Task data
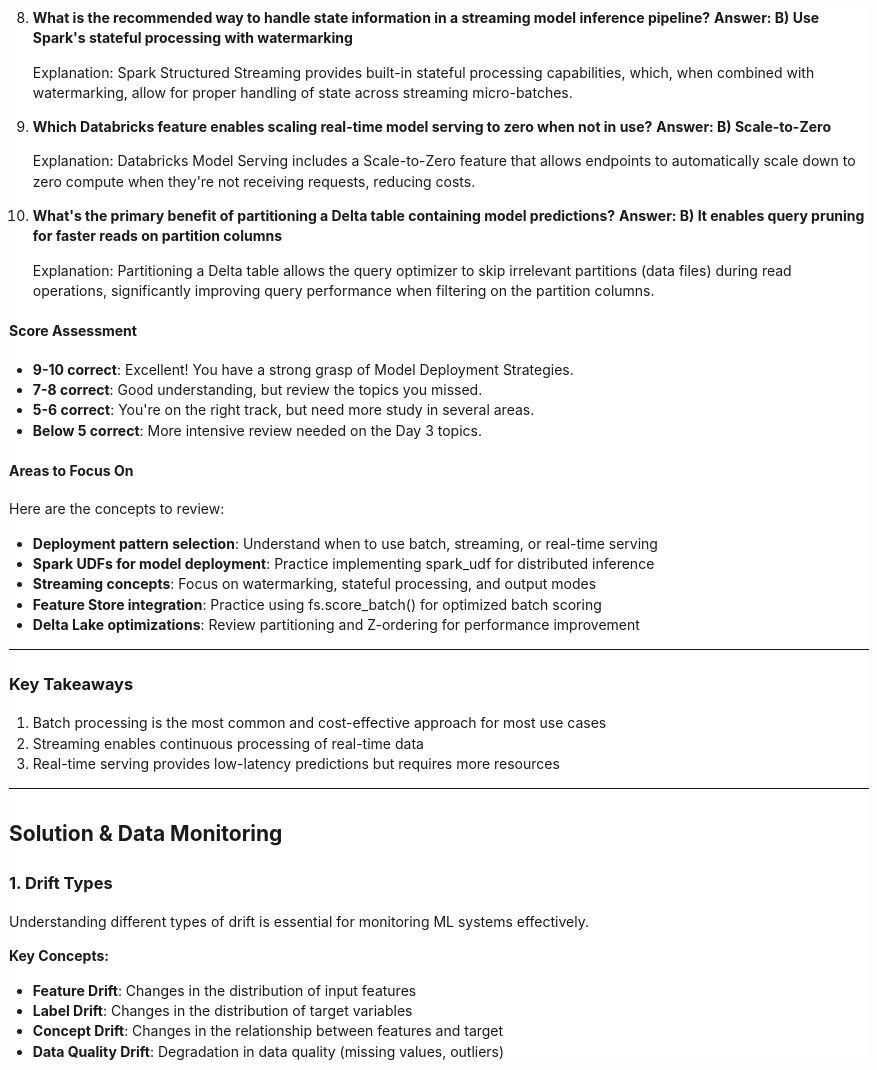 8. **What is the recommended way to handle state information in a streaming model inference pipeline?**
   **Answer: B) Use Spark's stateful processing with watermarking**
   
   Explanation: Spark Structured Streaming provides built-in stateful processing capabilities, which, when combined with watermarking, allow for proper handling of state across streaming micro-batches.

9. **Which Databricks feature enables scaling real-time model serving to zero when not in use?**
   **Answer: B) Scale-to-Zero**
   
   Explanation: Databricks Model Serving includes a Scale-to-Zero feature that allows endpoints to automatically scale down to zero compute when they're not receiving requests, reducing costs.

10. **What's the primary benefit of partitioning a Delta table containing model predictions?**
    **Answer: B) It enables query pruning for faster reads on partition columns**
    
    Explanation: Partitioning a Delta table allows the query optimizer to skip irrelevant partitions (data files) during read operations, significantly improving query performance when filtering on the partition columns.

#### Score Assessment

- **9-10 correct**: Excellent! You have a strong grasp of Model Deployment Strategies.
- **7-8 correct**: Good understanding, but review the topics you missed.
- **5-6 correct**: You're on the right track, but need more study in several areas.
- **Below 5 correct**: More intensive review needed on the Day 3 topics.

#### Areas to Focus On

Here are the concepts to review:

- **Deployment pattern selection**: Understand when to use batch, streaming, or real-time serving
- **Spark UDFs for model deployment**: Practice implementing spark_udf for distributed inference
- **Streaming concepts**: Focus on watermarking, stateful processing, and output modes
- **Feature Store integration**: Practice using fs.score_batch() for optimized batch scoring
- **Delta Lake optimizations**: Review partitioning and Z-ordering for performance improvement

---

### Key Takeaways

1. Batch processing is the most common and cost-effective approach for most use cases
2. Streaming enables continuous processing of real-time data
3. Real-time serving provides low-latency predictions but requires more resources

---

## Solution & Data Monitoring

### 1. Drift Types

Understanding different types of drift is essential for monitoring ML systems effectively.

**Key Concepts:**
- **Feature Drift**: Changes in the distribution of input features
- **Label Drift**: Changes in the distribution of target variables
- **Concept Drift**: Changes in the relationship between features and target
- **Data Quality Drift**: Degradation in data quality (missing values, outliers)
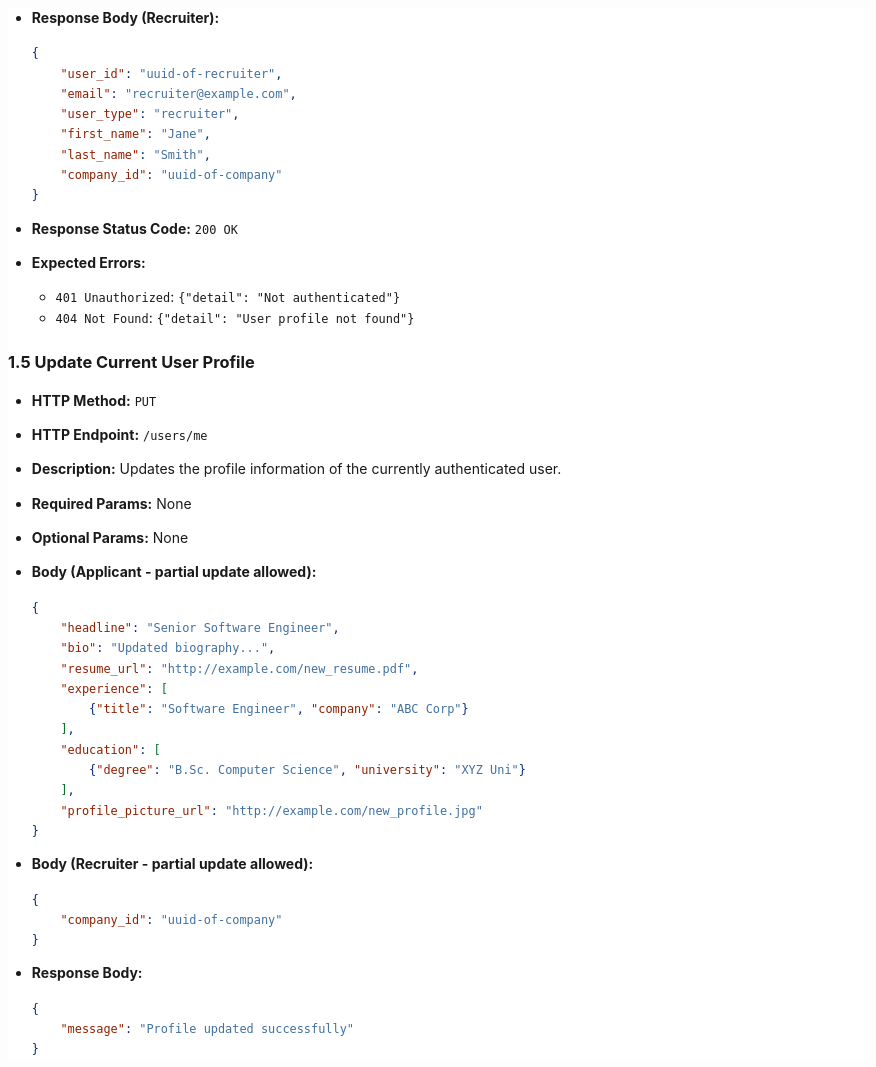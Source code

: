 - **Response Body (Recruiter):**

    ```json
    {
        "user_id": "uuid-of-recruiter",
        "email": "recruiter@example.com",
        "user_type": "recruiter",
        "first_name": "Jane",
        "last_name": "Smith",
        "company_id": "uuid-of-company"
    }
    ```

- **Response Status Code:** `200 OK`
- **Expected Errors:**
  - `401 Unauthorized`: `{"detail": "Not authenticated"}`
  - `404 Not Found`: `{"detail": "User profile not found"}`

### 1.5 Update Current User Profile

- **HTTP Method:** `PUT`
- **HTTP Endpoint:** `/users/me`
- **Description:** Updates the profile information of the currently authenticated user.
- **Required Params:** None
- **Optional Params:** None
- **Body (Applicant - partial update allowed):**

    ```json
    {
        "headline": "Senior Software Engineer",
        "bio": "Updated biography...",
        "resume_url": "http://example.com/new_resume.pdf",
        "experience": [
            {"title": "Software Engineer", "company": "ABC Corp"}
        ],
        "education": [
            {"degree": "B.Sc. Computer Science", "university": "XYZ Uni"}
        ],
        "profile_picture_url": "http://example.com/new_profile.jpg"
    }
    ```

- **Body (Recruiter - partial update allowed):**

    ```json
    {
        "company_id": "uuid-of-company"
    }
    ```

- **Response Body:**

    ```json
    {
        "message": "Profile updated successfully"
    }
    ```
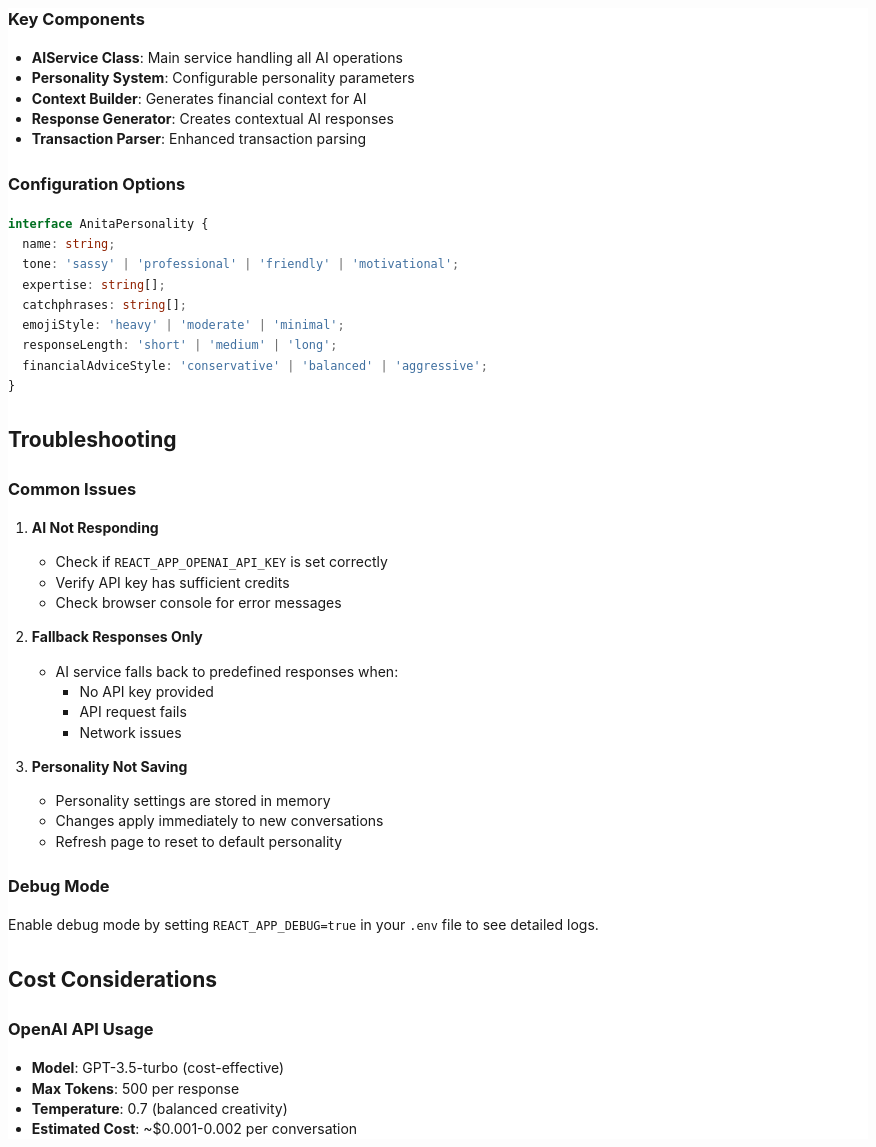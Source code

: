 ### Key Components
- **AIService Class**: Main service handling all AI operations
- **Personality System**: Configurable personality parameters
- **Context Builder**: Generates financial context for AI
- **Response Generator**: Creates contextual AI responses
- **Transaction Parser**: Enhanced transaction parsing

### Configuration Options
```typescript
interface AnitaPersonality {
  name: string;
  tone: 'sassy' | 'professional' | 'friendly' | 'motivational';
  expertise: string[];
  catchphrases: string[];
  emojiStyle: 'heavy' | 'moderate' | 'minimal';
  responseLength: 'short' | 'medium' | 'long';
  financialAdviceStyle: 'conservative' | 'balanced' | 'aggressive';
}
```

## Troubleshooting

### Common Issues

1. **AI Not Responding**
   - Check if `REACT_APP_OPENAI_API_KEY` is set correctly
   - Verify API key has sufficient credits
   - Check browser console for error messages

2. **Fallback Responses Only**
   - AI service falls back to predefined responses when:
     - No API key provided
     - API request fails
     - Network issues

3. **Personality Not Saving**
   - Personality settings are stored in memory
   - Changes apply immediately to new conversations
   - Refresh page to reset to default personality

### Debug Mode
Enable debug mode by setting `REACT_APP_DEBUG=true` in your `.env` file to see detailed logs.

## Cost Considerations

### OpenAI API Usage
- **Model**: GPT-3.5-turbo (cost-effective)
- **Max Tokens**: 500 per response
- **Temperature**: 0.7 (balanced creativity)
- **Estimated Cost**: ~$0.001-0.002 per conversation
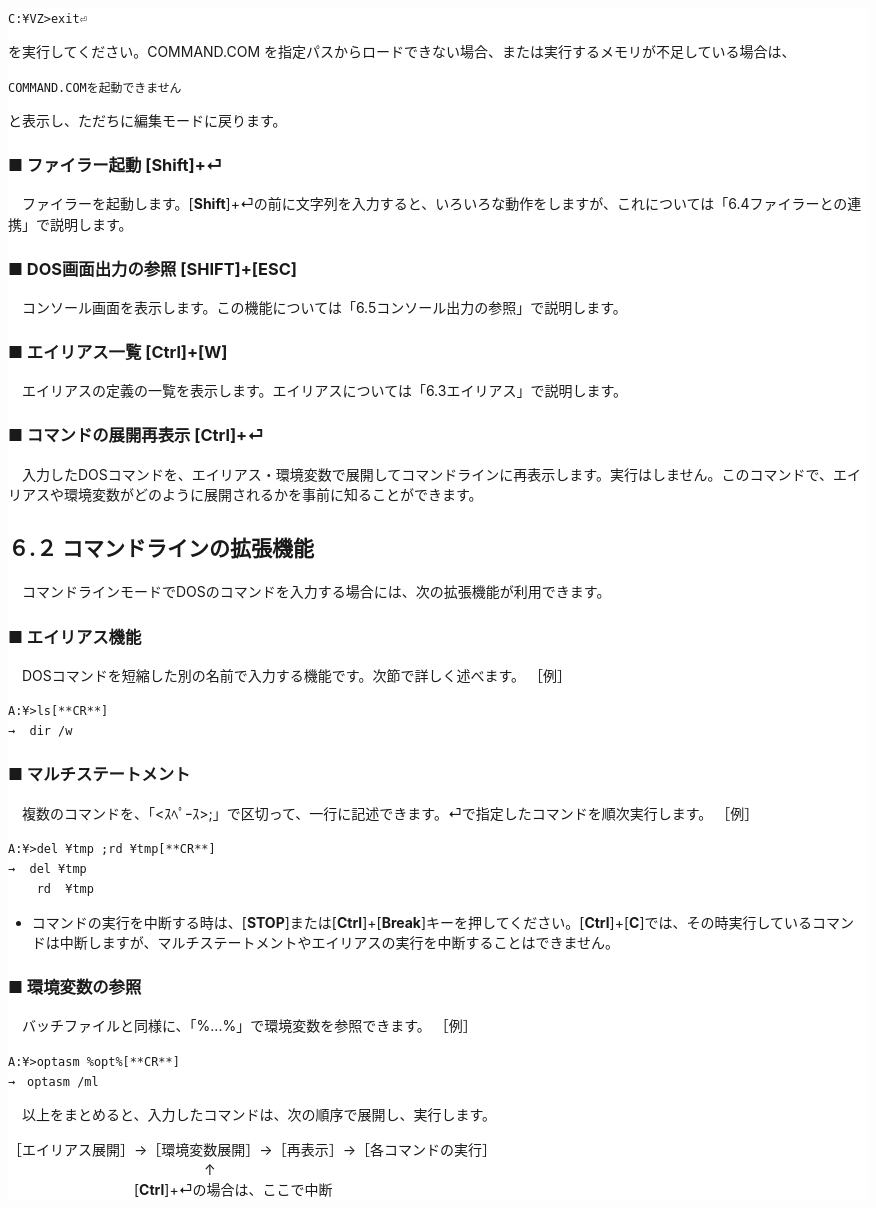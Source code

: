 	C:¥VZ>exit⏎

を実行してください。COMMAND.COM を指定パスからロードできない場合、または実行するメモリが不足している場合は、

	COMMAND.COMを起動できません
と表示し、ただちに編集モードに戻ります。

### ■ ファイラー起動 [**Shift**]+⏎
&emsp;ファイラーを起動します。[**Shift**]+⏎の前に文字列を入力すると、いろいろな動作をしますが、これについては「6.4ファイラーとの連携」で説明します。
### ■ DOS画面出力の参照 [**SHIFT**]+[**ESC**]
&emsp;コンソール画面を表示します。この機能については「6.5コンソール出力の参照」で説明します。
### ■ エイリアス一覧 [**Ctrl**]+[**W**]
&emsp;エイリアスの定義の一覧を表示します。エイリアスについては「6.3エイリアス」で説明します。
### ■ コマンドの展開再表示 [**Ctrl**]+⏎
&emsp;入力したDOSコマンドを、エイリアス・環境変数で展開してコマンドラインに再表示します。実行はしません。このコマンドで、エイリアスや環境変数がどのように展開されるかを事前に知ることができます。



## ６.２ コマンドラインの拡張機能

&emsp;コマンドラインモードでDOSのコマンドを入力する場合には、次の拡張機能が利用できます。
### ■ エイリアス機能
&emsp;DOSコマンドを短縮した別の名前で入力する機能です。次節で詳しく述べます。
［例］

	A:¥>ls[**CR**]
	→  dir /w
### ■ マルチステートメント
&emsp;複数のコマンドを、「<ｽﾍﾟｰｽ>;」で区切って、一行に記述できます。⏎で指定したコマンドを順次実行します。
［例］

	A:¥>del ¥tmp ;rd ¥tmp[**CR**]
	→  del ¥tmp
	    rd  ¥tmp

- コマンドの実行を中断する時は、[**STOP**]または[**Ctrl**]+[**Break**]キーを押してください。[**Ctrl**]+[**C**]では、その時実行しているコマンドは中断しますが、マルチステートメントやエイリアスの実行を中断することはできません。
### ■ 環境変数の参照
&emsp;バッチファイルと同様に、「%...%」で環境変数を参照できます。
［例］

	A:¥>optasm %opt%[**CR**]
	→　optasm /ml


&emsp;以上をまとめると、入力したコマンドは、次の順序で展開し、実行します。

［エイリアス展開］→［環境変数展開］→［再表示］→［各コマンドの実行］<br>
&emsp;　　　　　　　　　　　　　↑<br>
&emsp;　　　　　　　　[**Ctrl**]+⏎の場合は、ここで中断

Exercise description
Select every line above that contains the word "Scale", and copy it.

Solution to this problem
   **Answer: B) Scale-to-Zero**
   Explanation: Databricks Model Serving includes a Scale-to-Zero feature that allows endpoints to automatically scale down to zero compute when they're not receiving requests, reducing costs.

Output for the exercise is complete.